*** DATA PROVIDED ***
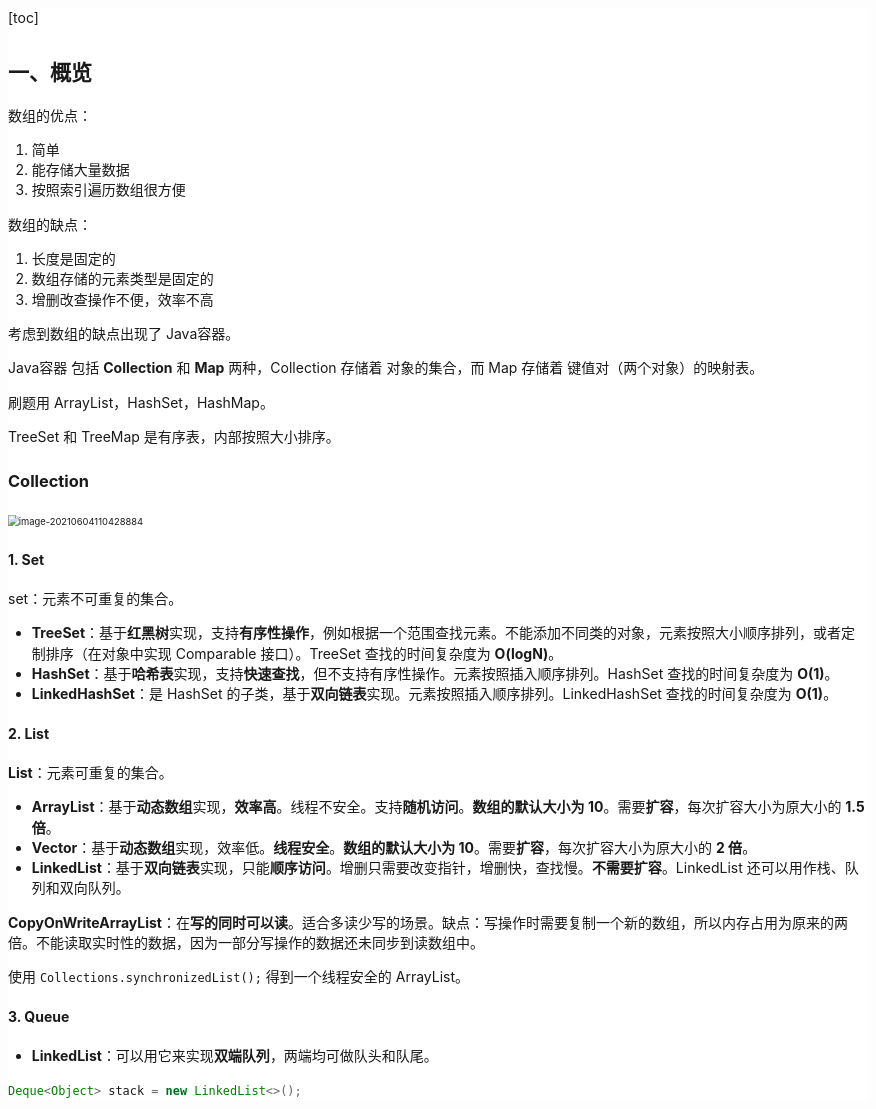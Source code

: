 [toc]

## 一、概览

数组的优点：

1. 简单
2. 能存储大量数据
3. 按照索引遍历数组很方便

数组的缺点：

1. 长度是固定的
2. 数组存储的元素类型是固定的
3. 增删改查操作不便，效率不高

考虑到数组的缺点出现了 Java容器。

Java容器 包括 **Collection** 和 **Map** 两种，Collection 存储着 对象的集合，而 Map 存储着 键值对（两个对象）的映射表。

刷题用 ArrayList，HashSet，HashMap。

TreeSet 和 TreeMap 是有序表，内部按照大小排序。

### Collection

<img src="https://gitee.com/njuxyf/PictureBed/raw/master/CS-Notes/image-20210604110428884.png" alt="image-20210604110428884" style="zoom: 67%;" />

#### 1. Set

set：元素不可重复的集合。

- **TreeSet**：基于**红黑树**实现，支持**有序性操作**，例如根据一个范围查找元素。不能添加不同类的对象，元素按照大小顺序排列，或者定制排序（在对象中实现 Comparable 接口）。TreeSet 查找的时间复杂度为 **O(logN)**。
- **HashSet**：基于**哈希表**实现，支持**快速查找**，但不支持有序性操作。元素按照插入顺序排列。HashSet 查找的时间复杂度为 **O(1)**。
- **LinkedHashSet**：是 HashSet 的子类，基于**双向链表**实现。元素按照插入顺序排列。LinkedHashSet 查找的时间复杂度为 **O(1)**。

#### 2. List

**List**：元素可重复的集合。

- **ArrayList**：基于**动态数组**实现，**效率高**。线程不安全。支持**随机访问**。**数组的默认大小为 10**。需要**扩容**，每次扩容大小为原大小的 **1.5 倍**。
- **Vector**：基于**动态数组**实现，效率低。**线程安全**。**数组的默认大小为 10**。需要**扩容**，每次扩容大小为原大小的 **2 倍**。
- **LinkedList**：基于**双向链表**实现，只能**顺序访问**。增删只需要改变指针，增删快，查找慢。**不需要扩容**。LinkedList 还可以用作栈、队列和双向队列。

**CopyOnWriteArrayList**：在**写的同时可以读**。适合多读少写的场景。缺点：写操作时需要复制一个新的数组，所以内存占用为原来的两倍。不能读取实时性的数据，因为一部分写操作的数据还未同步到读数组中。

使用 `Collections.synchronizedList();` 得到一个线程安全的 ArrayList。

#### 3. Queue

- **LinkedList**：可以用它来实现**双端队列**，两端均可做队头和队尾。

```java
Deque<Object> stack = new LinkedList<>();
```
*** End of DATA PROVIDED ***
● **ABOUT THIS TASK**
Print the material above exactly, skipping its images.

● **ANSWER TO THIS PROBLEM**
Source code

: [toc]

## 一、概览

数组的优点：

1. 简单
2. 能存储大量数据
3. 按照索引遍历数组很方便

数组的缺点：

1. 长度是固定的
2. 数组存储的元素类型是固定的
3. 增删改查操作不便，效率不高

考虑到数组的缺点出现了 Java容器。

Java容器 包括 **Collection** 和 **Map** 两种，Collection 存储着 对象的集合，而 Map 存储着 键值对（两个对象）的映射表。

刷题用 ArrayList，HashSet，HashMap。

TreeSet 和 TreeMap 是有序表，内部按照大小排序。

### Collection

<img src="https://gitee.com/njuxyf/PictureBed/raw/master/CS-Notes/image-20210604110428884.png" alt="image-20210604110428884" style="zoom: 67%;" />

#### 1. Set

set：元素不可重复的集合。

- **TreeSet**：基于**红黑树**实现，支持**有序性操作**，例如根据一个范围查找元素。不能添加不同类的对象，元素按照大小顺序排列，或者定制排序（在对象中实现 Comparable 接口）。TreeSet 查找的时间复杂度为 **O(logN)**。
- **HashSet**：基于**哈希表**实现，支持**快速查找**，但不支持有序性操作。元素按照插入顺序排列。HashSet 查找的时间复杂度为 **O(1)**。
- **LinkedHashSet**：是 HashSet 的子类，基于**双向链表**实现。元素按照插入顺序排列。LinkedHashSet 查找的时间复杂度为 **O(1)**。

#### 2. List

**List**：元素可重复的集合。

- **ArrayList**：基于**动态数组**实现，**效率高**。线程不安全。支持**随机访问**。**数组的默认大小为 10**。需要**扩容**，每次扩容大小为原大小的 **1.5 倍**。
- **Vector**：基于**动态数组**实现，效率低。**线程安全**。**数组的默认大小为 10**。需要**扩容**，每次扩容大小为原大小的 **2 倍**。
- **LinkedList**：基于**双向链表**实现，只能**顺序访问**。增删只需要改变指针，增删快，查找慢。**不需要扩容**。LinkedList 还可以用作栈、队列和双向队列。

**CopyOnWriteArrayList**：在**写的同时可以读**。适合多读少写的场景。缺点：写操作时需要复制一个新的数组，所以内存占用为原来的两倍。不能读取实时性的数据，因为一部分写操作的数据还未同步到读数组中。

使用 `Collections.synchronizedList();` 得到一个线程安全的 ArrayList。

#### 3. Queue

- **LinkedList**：可以用它来实现**双端队列**，两端均可做队头和队尾。

```java
Deque<Object> stack = new LinkedList<>();
```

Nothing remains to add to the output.